Johann au Festival Pianos de Kinshasa

Musique en dialogue Congo / Occident

Octobre 2022

Johann au Congo…
Si cette formulation se veut une référence à l’album d’Hergé, la démarche n‘a pourtant aucun point commun avec le regard encore colonialiste que portait l’auteur Belge sur le Congo. Depuis 1960 et l’indépendance de la RDC, tant de chemin a été parcouru … et tant reste à parcourir.
Sur la suggestion de David Shongo, directeur artistique du Festival Pianos de Kinshasa, je me suis intéressé à l’œuvre du compositeur Congolais Joseph Kiwele, actif dans la province de Lubumbashi (Katanga) au cours de la première partie du XXème siècle. Après avoir écouté l’ensemble des enregistrements disponibles de ce compositeur, la majorité pour chorale a capella, j’ai transcrit quelques unes de ses œuvres pour piano solo. Puis, j’ai imaginé le dialogue qui n’a pas eu lieu entre ce compositeur et des grands maîtres de la musique occidentale, en Europe et aux Etats-Unis.

Qu’aurait fait Johann-Sebastian Bach d’une mélodie de Kiwele ? Un sujet de fugue pardi !
Et Franz Liszt ? Une paraphrase bien sûr ! Joplin en aurait tiré un rag-time, Satie une Gnossienne, Debussy un prélude… Hormis pour Bach, dont j’ai imité de style, je suis parti d’œuvres préexistantes de ces compositeurs, que j’ai modifiées pour y intégrer un je-ne-sais-quoi de Kiwele : ajout de contrechants, modifications dans le thème ou l’harmonie, insertion de transitions de mon cru… 
Tout est factice, rien n’a été originellement écrit ainsi ! Et pourtant … les ponts entre ces différentes musiques sont possibles, parfois même évidents. Et l’atmosphère de la ville de Kinshasa a modifié mon jeu et inspiré de nouvelles expérimentations au fur et à mesure de mes rencontres et de mon écoute de la musique congolaise.

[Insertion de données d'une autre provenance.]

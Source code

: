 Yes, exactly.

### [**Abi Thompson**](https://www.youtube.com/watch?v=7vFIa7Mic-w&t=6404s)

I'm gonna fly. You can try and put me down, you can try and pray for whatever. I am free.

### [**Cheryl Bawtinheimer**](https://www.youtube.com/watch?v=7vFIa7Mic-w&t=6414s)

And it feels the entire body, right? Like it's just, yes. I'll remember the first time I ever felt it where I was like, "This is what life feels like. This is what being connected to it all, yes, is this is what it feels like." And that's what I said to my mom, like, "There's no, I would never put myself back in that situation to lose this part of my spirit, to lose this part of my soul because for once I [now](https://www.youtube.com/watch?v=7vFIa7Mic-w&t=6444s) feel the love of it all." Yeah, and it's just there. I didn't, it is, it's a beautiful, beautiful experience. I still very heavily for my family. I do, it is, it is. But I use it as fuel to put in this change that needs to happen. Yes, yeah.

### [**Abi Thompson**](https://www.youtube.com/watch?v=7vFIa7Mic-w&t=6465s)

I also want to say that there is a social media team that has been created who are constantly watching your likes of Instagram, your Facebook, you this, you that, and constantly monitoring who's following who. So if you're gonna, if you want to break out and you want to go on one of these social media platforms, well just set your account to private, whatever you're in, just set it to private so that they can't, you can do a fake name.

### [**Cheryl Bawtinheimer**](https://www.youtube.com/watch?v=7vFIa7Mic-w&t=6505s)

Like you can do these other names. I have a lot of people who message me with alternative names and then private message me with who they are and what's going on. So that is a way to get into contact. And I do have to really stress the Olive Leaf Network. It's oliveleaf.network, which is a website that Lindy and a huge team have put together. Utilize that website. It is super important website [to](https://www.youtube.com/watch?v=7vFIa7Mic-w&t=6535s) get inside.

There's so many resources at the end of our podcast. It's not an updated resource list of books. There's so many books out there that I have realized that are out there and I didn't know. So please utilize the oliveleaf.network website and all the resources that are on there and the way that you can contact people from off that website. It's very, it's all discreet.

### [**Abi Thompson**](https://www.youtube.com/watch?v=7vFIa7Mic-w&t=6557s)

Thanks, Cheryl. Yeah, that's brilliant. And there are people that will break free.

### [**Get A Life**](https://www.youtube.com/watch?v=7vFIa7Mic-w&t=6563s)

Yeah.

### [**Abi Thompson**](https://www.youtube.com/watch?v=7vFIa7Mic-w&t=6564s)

Deux concerts sont venus concrétiser cette démarche. Le premier, de format court, a eu lieu à la terrasse d’un café de la commune de Lingwala, en pleine rue, au cœur de la ville. A cette occasion, on peut entendre l’animation de la fin d’après-midi, les embouteillages et même le convoi présidentiel qui passe toutes sirènes hurlantes. Curieusement, je ne l’ai absolument pas vécu comme une gêne mais plutôt comme une source d’inspiration pour jouer avec les sons de la ville. Le deuxième concert, plus ambitieux, a eu lieu dans la belle salle de la Wallonie-Bruxelles. Il s’agit d’un concert plus classique dans son format, avec un pianiste isolé sur scène et une salle attentive. Je remercie infiniment Willy Illumbo d’avoir accepté de commencer le spectacle avec moi en m’accompagnant de ses instruments du Katanga, et David Shongo de m’avoir laissé improviser sur son court métrage présentant les conséquences écologiques de l’exploitation minière à l’Est du Congo. Je ne possède malheureusement pas d’enregistrement pour ce deuxième concert. 
En clotûre du festival, j’ai eu la joie de remporter le Prix du Jury, et l’équipe du festival m’a par la suite invité à revenir animer des ateliers pédagogiques lors de son édition 2023.